**Extracted records**
___

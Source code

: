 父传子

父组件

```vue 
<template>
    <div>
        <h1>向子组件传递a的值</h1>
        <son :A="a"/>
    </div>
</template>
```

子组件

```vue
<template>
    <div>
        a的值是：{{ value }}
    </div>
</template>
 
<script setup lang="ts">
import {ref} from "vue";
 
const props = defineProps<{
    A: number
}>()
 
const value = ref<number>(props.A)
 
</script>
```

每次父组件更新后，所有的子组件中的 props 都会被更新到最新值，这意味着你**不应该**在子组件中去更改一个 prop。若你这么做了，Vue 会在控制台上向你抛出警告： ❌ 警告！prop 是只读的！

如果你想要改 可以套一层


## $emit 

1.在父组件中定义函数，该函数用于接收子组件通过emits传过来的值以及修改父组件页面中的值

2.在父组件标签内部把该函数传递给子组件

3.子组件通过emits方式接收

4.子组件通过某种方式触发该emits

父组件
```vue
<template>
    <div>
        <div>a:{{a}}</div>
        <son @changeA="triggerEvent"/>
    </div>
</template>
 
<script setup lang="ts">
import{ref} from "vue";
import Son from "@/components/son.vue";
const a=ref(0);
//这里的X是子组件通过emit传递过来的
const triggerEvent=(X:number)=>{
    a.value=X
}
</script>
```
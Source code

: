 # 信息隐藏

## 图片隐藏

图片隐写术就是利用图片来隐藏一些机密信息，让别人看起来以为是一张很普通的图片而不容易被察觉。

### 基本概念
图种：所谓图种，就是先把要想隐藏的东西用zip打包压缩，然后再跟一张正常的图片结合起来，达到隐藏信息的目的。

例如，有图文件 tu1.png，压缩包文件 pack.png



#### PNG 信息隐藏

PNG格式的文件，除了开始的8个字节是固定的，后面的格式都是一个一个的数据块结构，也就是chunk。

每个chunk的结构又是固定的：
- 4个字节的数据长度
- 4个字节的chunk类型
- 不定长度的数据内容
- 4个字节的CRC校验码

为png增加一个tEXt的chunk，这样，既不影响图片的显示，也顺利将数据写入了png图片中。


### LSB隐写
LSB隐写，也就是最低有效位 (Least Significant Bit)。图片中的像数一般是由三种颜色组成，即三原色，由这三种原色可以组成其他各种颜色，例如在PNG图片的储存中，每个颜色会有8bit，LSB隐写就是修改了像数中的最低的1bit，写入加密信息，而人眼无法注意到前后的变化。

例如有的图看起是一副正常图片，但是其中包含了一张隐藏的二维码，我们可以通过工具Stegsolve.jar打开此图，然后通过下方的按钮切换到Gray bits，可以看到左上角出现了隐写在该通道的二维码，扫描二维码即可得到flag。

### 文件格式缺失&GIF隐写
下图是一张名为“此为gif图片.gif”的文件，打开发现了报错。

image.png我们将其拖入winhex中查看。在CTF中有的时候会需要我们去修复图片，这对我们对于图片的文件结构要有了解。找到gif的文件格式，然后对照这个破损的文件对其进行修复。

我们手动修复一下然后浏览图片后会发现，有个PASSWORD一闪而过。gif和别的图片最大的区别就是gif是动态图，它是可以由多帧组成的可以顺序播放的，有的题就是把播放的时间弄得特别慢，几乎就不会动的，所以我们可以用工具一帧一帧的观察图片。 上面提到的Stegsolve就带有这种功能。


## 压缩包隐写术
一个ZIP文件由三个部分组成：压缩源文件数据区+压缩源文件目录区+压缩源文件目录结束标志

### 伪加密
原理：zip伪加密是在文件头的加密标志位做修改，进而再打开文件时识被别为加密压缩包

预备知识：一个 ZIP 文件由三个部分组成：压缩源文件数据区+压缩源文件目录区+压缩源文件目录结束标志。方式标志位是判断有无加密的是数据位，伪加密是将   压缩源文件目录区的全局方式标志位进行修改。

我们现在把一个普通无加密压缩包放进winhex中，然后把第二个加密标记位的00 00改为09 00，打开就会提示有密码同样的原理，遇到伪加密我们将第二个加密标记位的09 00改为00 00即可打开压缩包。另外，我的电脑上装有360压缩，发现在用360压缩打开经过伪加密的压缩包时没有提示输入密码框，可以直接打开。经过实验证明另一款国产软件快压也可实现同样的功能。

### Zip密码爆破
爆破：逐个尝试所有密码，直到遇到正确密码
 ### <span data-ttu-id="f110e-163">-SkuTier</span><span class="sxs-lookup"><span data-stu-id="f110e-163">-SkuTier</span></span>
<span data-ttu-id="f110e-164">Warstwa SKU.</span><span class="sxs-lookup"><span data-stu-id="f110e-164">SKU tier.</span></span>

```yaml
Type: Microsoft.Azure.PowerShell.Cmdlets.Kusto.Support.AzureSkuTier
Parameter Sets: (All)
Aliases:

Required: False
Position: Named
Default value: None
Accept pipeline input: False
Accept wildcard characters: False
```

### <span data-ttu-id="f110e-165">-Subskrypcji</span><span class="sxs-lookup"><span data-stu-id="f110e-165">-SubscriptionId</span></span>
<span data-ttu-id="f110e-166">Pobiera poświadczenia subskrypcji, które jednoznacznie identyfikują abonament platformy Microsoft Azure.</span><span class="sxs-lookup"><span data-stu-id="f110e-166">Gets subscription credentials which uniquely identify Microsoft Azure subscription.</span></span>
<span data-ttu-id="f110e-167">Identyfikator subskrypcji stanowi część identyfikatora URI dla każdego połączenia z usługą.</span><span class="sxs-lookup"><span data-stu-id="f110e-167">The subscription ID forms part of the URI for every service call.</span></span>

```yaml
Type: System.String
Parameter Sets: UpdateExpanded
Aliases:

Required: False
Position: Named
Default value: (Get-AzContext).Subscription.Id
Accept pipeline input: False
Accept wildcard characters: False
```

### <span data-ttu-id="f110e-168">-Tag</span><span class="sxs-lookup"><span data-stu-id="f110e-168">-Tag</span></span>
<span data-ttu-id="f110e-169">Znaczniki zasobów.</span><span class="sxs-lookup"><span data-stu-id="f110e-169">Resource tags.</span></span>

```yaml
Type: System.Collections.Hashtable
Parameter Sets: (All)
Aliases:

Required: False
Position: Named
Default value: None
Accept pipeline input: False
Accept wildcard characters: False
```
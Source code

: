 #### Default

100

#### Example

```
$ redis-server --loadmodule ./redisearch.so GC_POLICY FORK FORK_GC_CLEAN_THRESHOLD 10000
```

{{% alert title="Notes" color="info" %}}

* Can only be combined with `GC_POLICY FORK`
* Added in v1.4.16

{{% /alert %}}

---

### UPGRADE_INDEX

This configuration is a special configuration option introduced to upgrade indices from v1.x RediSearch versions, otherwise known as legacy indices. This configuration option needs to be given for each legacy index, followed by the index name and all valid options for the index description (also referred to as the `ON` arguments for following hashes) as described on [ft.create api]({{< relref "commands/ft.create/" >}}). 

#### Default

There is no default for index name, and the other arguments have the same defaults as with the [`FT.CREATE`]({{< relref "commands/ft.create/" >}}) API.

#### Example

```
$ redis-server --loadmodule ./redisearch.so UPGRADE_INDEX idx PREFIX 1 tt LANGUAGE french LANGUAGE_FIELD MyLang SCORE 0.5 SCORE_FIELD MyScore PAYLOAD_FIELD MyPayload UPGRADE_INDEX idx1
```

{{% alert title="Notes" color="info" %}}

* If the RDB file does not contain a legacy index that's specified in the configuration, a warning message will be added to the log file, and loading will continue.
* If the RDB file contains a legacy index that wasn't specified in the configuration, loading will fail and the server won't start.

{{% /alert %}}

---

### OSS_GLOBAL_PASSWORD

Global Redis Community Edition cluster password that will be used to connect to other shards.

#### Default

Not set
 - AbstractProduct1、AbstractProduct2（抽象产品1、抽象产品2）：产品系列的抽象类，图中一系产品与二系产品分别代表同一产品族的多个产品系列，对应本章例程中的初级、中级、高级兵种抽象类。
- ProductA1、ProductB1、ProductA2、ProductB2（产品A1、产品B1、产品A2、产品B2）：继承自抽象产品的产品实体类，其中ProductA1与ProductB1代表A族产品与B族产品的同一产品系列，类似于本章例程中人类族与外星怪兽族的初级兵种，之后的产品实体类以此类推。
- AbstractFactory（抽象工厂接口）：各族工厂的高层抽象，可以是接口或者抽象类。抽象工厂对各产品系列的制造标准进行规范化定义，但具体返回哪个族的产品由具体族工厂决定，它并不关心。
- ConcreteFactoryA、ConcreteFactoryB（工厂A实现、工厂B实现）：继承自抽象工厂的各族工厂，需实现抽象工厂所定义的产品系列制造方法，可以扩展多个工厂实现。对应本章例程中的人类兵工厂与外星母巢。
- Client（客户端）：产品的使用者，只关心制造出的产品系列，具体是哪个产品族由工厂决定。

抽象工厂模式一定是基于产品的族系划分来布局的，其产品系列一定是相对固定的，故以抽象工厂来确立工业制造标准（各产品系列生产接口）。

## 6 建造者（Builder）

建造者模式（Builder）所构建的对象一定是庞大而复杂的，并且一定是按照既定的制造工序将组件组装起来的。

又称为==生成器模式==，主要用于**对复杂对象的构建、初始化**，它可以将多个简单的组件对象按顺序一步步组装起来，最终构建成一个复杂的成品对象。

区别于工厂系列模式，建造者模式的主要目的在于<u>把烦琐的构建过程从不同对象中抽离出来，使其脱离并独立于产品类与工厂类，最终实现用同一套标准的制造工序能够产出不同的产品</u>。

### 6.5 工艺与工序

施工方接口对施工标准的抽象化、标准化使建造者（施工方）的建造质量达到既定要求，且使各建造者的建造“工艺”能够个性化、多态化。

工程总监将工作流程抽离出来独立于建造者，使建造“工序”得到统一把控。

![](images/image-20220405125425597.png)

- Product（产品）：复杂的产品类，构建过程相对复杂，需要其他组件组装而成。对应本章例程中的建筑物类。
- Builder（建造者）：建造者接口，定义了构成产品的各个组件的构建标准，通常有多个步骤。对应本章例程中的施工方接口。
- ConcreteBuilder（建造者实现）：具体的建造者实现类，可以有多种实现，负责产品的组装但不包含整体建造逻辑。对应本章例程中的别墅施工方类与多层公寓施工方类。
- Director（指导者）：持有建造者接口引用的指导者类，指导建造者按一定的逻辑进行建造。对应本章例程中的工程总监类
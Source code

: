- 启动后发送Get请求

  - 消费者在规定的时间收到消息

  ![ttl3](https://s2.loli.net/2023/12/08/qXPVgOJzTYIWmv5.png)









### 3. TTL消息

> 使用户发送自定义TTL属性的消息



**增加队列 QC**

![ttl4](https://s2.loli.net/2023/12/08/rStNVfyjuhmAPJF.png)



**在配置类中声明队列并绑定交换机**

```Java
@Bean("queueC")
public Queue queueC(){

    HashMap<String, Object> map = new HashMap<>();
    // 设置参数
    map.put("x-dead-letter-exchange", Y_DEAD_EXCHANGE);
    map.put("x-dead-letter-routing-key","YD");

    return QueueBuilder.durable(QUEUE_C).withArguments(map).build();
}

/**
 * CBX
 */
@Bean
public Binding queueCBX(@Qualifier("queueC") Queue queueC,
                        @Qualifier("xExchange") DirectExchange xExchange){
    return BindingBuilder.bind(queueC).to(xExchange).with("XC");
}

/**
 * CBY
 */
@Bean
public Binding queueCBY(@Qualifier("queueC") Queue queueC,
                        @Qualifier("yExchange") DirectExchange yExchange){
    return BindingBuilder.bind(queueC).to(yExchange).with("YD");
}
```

___

**Exercise objective**
The string "const" appears on how many lines of the records? State the number alone.

**Answer to this exercise**
4